Presentation on theme: "Also By The Same Author: AKTiveAuthor, A Citation Graph Approach To Name Disambiguation AKT DTA Colloquium January 23, 2006 Duncan McRae-Spencer."— Presentation transcript:
Also By The Same Author: AKTiveAuthor, A Citation Graph Approach To Name Disambiguation AKT DTA Colloquium January 23, 2006 Duncan McRae-Spencer
Also By The Same Author Name ambiguity a problem for automated information extraction. Two problems: 1.Same name, different object: David L. Harris (Harvey Mudd College, formerly Stanford and MIT) and David L. Harris (Sandia Labs, Albuquerque) 2.Different name, same object: Professor Nick Jennings, Nicholas Jennings, N. R. Jennings.
Also By The Same Author Existing Solutions: –By-hand disambiguation (eg DBLP). Problem: slow, labour-intensive. –Text and context processing: Li et al (2005). Problem: deals with names within text, not document authors. –Metadata machine-learning techniques: Han et al (2004, 2005). Problem: Requires known canonical set and 50% of data used in training.
Also By The Same Author AKTiveAuthor: Linking together paper authors using metadata analysis. Specifically based on the following observation: –People cite their own work. When they cite an author with a similar name, 95-98% of the time it is the same person. Step one: Initial clustering on last name.
Also By The Same Author Self-citation analysis: –Within a name-cluster, test papers against each other. –Does paper A appear in the bibliography of paper B, or vice versa? –Iteratively use this approach to build groups of papers, each representing one real-world author.
Also By The Same Author Co-authorship Analysis: –Standard approach in disambiguation (Han et al) and social network analysis (AKT Ontocopi). –Use co-authorship relationships to further match the groups created in the self-citation stage. Source URL Analysis: –Extra linking provided using the source URL metadata field. –Links papers by same author on different subjects across one time period.
Also By The Same Author Sanity Check: –Before committing to a join on any of the three stages, check to see if its obviously not the same person. –Eg Norman L. Johnson and David E. Johnson (self-citation match). –Eg Earl and Erik Johnson (co-authorship match). –Eg Nicholas Jennings and N. Jennings allowed.
Also By The Same Author Metrics: –Essentially an information retrieval exercise. Three measures, each per individual paper: –Precision: (number of relevant docs retrieved) / (number of docs retrieved). –Recall: (number of relevant docs retrieved) / (number of relevant docs overall). –F-measure: Harmonic mean of Precision and Recall, used as generic measure of IR success.

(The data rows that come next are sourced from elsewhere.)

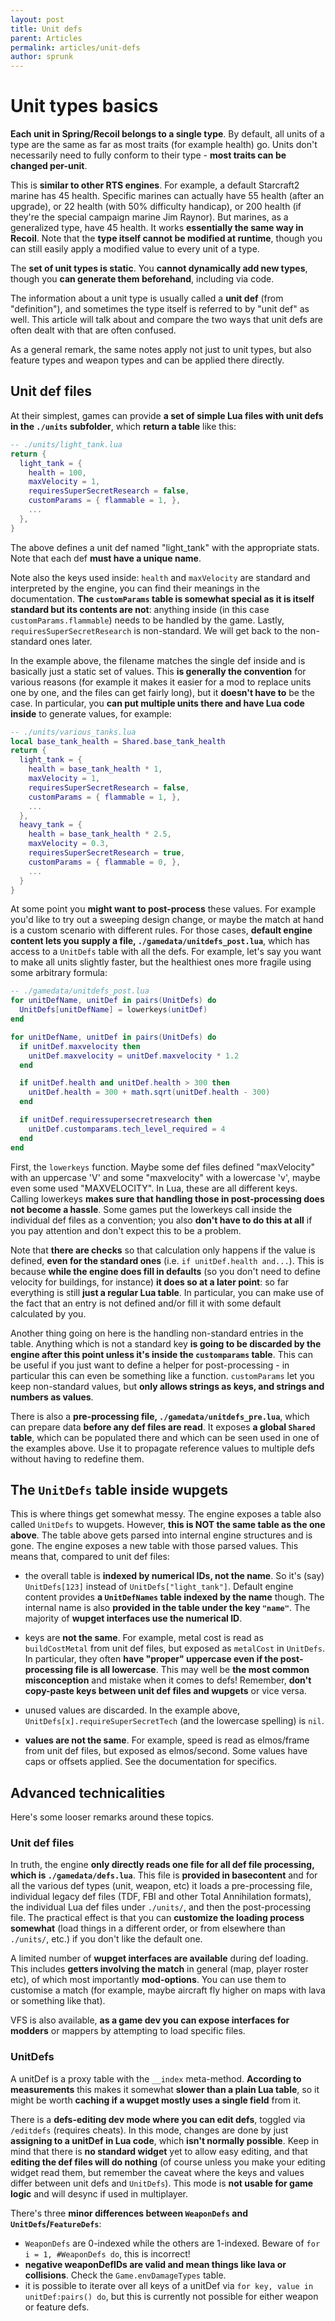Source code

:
 ```yaml
---
layout: post
title: Unit defs
parent: Articles
permalink: articles/unit-defs
author: sprunk
---
```


# Unit types basics

**Each unit in Spring/Recoil belongs to a single type**.
By default, all units of a type are the same as far as most traits (for example health) go.
Units don't necessarily need to fully conform to their type - **most traits can be changed per-unit**.

This is **similar to other RTS engines**.
For example, a default Starcraft2 marine has 45 health.
Specific marines can actually have 55 health (after an upgrade), or 22 health (with 50% difficulty handicap), or 200 health (if they're the special campaign marine Jim Raynor).
But marines, as a generalized type, have 45 health.
It works **essentially the same way in Recoil**.
Note that the **type itself cannot be modified at runtime**, though you can still easily apply a modified value to every unit of a type.

The **set of unit types is static**.
You **cannot dynamically add new types**, though you **can generate them beforehand**, including via code.

The information about a unit type is usually called a **unit def** (from "definition"), and sometimes the type itself is referred to by "unit def" as well.
This article will talk about and compare the two ways that unit defs are often dealt with that are often confused.

As a general remark, the same notes apply not just to unit types, but also feature types and weapon types and can be applied there directly. 

## Unit def files

At their simplest, games can provide **a set of simple Lua files with unit defs in the `./units` subfolder**, which **return a table** like this:
```lua
-- ./units/light_tank.lua
return {
  light_tank = {
    health = 100,
    maxVelocity = 1,
    requiresSuperSecretResearch = false,
    customParams = { flammable = 1, },
    ...
  },
}
```
The above defines a unit def named "light_tank" with the appropriate stats.
Note that each def **must have a unique name**.

Note also the keys used inside: `health` and `maxVelocity` are standard and interpreted by the engine, you can find their meanings in the documentation.
**The `customParams` table is somewhat special as it is itself standard but its contents are not**: anything inside (in this case `customParams.flammable`) needs to be handled by the game.
Lastly, `requiresSuperSecretResearch` is non-standard.
We will get back to the non-standard ones later.

In the example above, the filename matches the single def inside and is basically just a static set of values.
This **is generally the convention** for various reasons (for example it makes it easier for a mod to replace units one by one, and the files can get fairly long), but it **doesn't have to** be the case.
In particular, you **can put multiple units there and have Lua code inside** to generate values, for example:
```lua
-- ./units/various_tanks.lua
local base_tank_health = Shared.base_tank_health
return {
  light_tank = {
    health = base_tank_health * 1,
    maxVelocity = 1,
    requiresSuperSecretResearch = false,
    customParams = { flammable = 1, },
    ...
  },
  heavy_tank = {
    health = base_tank_health * 2.5,
    maxVelocity = 0.3,
    requiresSuperSecretResearch = true,
    customParams = { flammable = 0, },
    ...
  }
}
```

At some point you **might want to post-process** these values.
For example you'd like to try out a sweeping design change, or maybe the match at hand is a custom scenario with different rules.
For those cases, **default engine content lets you supply a file, `./gamedata/unitdefs_post.lua`**, which has access to a `UnitDefs` table with all the defs.
For example, let's say you want to make all units slightly faster, but the healthiest ones more fragile using some arbitrary formula:
```lua
-- ./gamedata/unitdefs_post.lua
for unitDefName, unitDef in pairs(UnitDefs) do
  UnitDefs[unitDefName] = lowerkeys(unitDef)
end

for unitDefName, unitDef in pairs(UnitDefs) do
  if unitDef.maxvelocity then
    unitDef.maxvelocity = unitDef.maxvelocity * 1.2
  end

  if unitDef.health and unitDef.health > 300 then
    unitDef.health = 300 + math.sqrt(unitDef.health - 300)
  end

  if unitDef.requiressupersecretresearch then
    unitDef.customparams.tech_level_required = 4
  end
end
```

First, the `lowerkeys` function.
Maybe some def files defined "maxVelocity" with an uppercase 'V' and some "maxvelocity" with a lowercase 'v', maybe even some used "MAXVELOCITY".
In Lua, these are all different keys.
Calling lowerkeys **makes sure that handling those in post-processing does not become a hassle**.
Some games put the lowerkeys call inside the individual def files as a convention; you also **don't have to do this at all** if you pay attention and don't expect this to be a problem.

Note that **there are checks** so that calculation only happens if the value is defined, **even for the standard ones** (i.e. `if unitDef.health and...`).
This is because **while the engine does fill in defaults** (so you don't need to define velocity for buildings, for instance) **it does so at a later point**: so far everything is still **just a regular Lua table**.
In particular, you can make use of the fact that an entry is not defined and/or fill it with some default calculated by you.

Another thing going on here is the handling non-standard entries in the table.
Anything which is not a standard key **is going to be discarded by the engine after this point unless it's inside the `customparams` table**.
This can be useful if you just want to define a helper for post-processing - in particular this can even be something like a function.
`customParams` let you keep non-standard values, but **only allows strings as keys, and strings and numbers as values**.

There is also a **pre-processing file, `./gamedata/unitdefs_pre.lua`**, which can prepare data **before any def files are read**.
It exposes **a global `Shared` table**, which can be populated there and which can be seen used in one of the examples above.
Use it to propagate reference values to multiple defs without having to redefine them.

## The `UnitDefs` table inside wupgets

This is where things get somewhat messy. The engine exposes a table also called `UnitDefs` to wupgets.
However, **this is NOT the same table as the one above**.
The table above gets parsed into internal engine structures and is gone.
The engine exposes a new table with those parsed values. This means that, compared to unit def files:

 * the overall table is **indexed by numerical IDs, not the name**.
So it's (say) `UnitDefs[123]` instead of `UnitDefs["light_tank"]`.
Default engine content provides **a `UnitDefNames` table indexed by the name** though.
The internal name is also **provided in the table under the key `"name"`**.
The majority of **wupget interfaces use the numerical ID**.

 * keys are **not the same**.
For example, metal cost is read as `buildCostMetal` from unit def files, but exposed as `metalCost` in `UnitDefs`.
In particular, they often **have "proper" uppercase even if the post-processing file is all lowercase**.
This may well be **the most common misconception** and mistake when it comes to defs!
Remember, **don't copy-paste keys between unit def files and wupgets** or vice versa.

 * unused values are discarded.
In the example above, `UnitDefs[x].requireSuperSecretTech` (and the lowercase spelling) is `nil`.

 * **values are not the same**.
For example, speed is read as elmos/frame from unit def files, but exposed as elmos/second.
Some values have caps or offsets applied. See the documentation for specifics.

## Advanced technicalities

Here's some looser remarks around these topics.

### Unit def files

In truth, the engine **only directly reads one file for all def file processing, which is `./gamedata/defs.lua`**.
This file is **provided in basecontent** and for all the various def types (unit, weapon, etc) it loads a pre-processing file, individual legacy def files (TDF, FBI and other Total Annihilation formats), the individual Lua def files under `./units/`, and then the post-processing file.
The practical effect is that you can **customize the loading process somewhat** (load things in a different order, or from elsewhere than `./units/`, etc.) if you don't like the default one.

A limited number of **wupget interfaces are available** during def loading.
This includes **getters involving the match** in general (map, player roster etc), of which most importantly **mod-options**.
You can use them to customise a match (for example, maybe aircraft fly higher on maps with lava or something like that).

VFS is also available, **as a game dev you can expose interfaces for modders** or mappers by attempting to load specific files.

### UnitDefs

A unitDef is a proxy table with the `__index` meta-method.
**According to measurements** this makes it somewhat **slower than a plain Lua table**, so it might be worth **caching if a wupget mostly uses a single field** from it.

There is a **defs-editing dev mode where you can edit defs**, toggled via `/editdefs` (requires cheats).
In this mode, changes are done by just **assigning to a unitDef in Lua code**, which **isn't normally possible**.
Keep in mind that there is **no standard widget** yet to allow easy editing, and that **editing the def files will do nothing**
(of course unless you make your editing widget read them, but remember the caveat where the keys and values differ between
unit defs and `UnitDefs`). This mode is **not usable for game logic** and will desync if used in multiplayer.

There's three **minor differences between `WeaponDefs` and `UnitDefs`/`FeatureDefs`**:
 * `WeaponDefs` are 0-indexed while the others are 1-indexed. Beware of `for i = 1, #WeaponDefs do`, this is incorrect!
 * **negative weaponDefIDs are valid and mean things like lava or collisions**. Check the `Game.envDamageTypes` table.
 * it is possible to iterate over all keys of a unitDef via `for key, value in unitDef:pairs() do`, but this is currently not possible for either weapon or feature defs.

Also By The Same Author Results: –Tested eight name-clusters, checking against by-hand disambiguated results. Precision ranged from 0.991 to 1.000 (mean 0.997). Recall ranged from 0.705 to 0.935 (mean 0.818) F-measure ranged from 0.824 to 0.965 (mean 0.899)
Also By The Same Author Analysis / Conclusions: –Precision higher than recall, mainly due to sanity check. –All three methods (self-citation, co-authorship and url source analysis) needed for best results. –Heavily-dominated name-clusters give best results (eg Giles (81.6% C Lee Giles)). –Large and small name-clusters equally good.
Also By The Same Author Future Work: –Original purpose: citation graph services, eg view my papers, count my citations, calculate my impact. –Improving the disambiguation algorithm: institutional affiliation data, tightening up co- authorship, better initial clustering.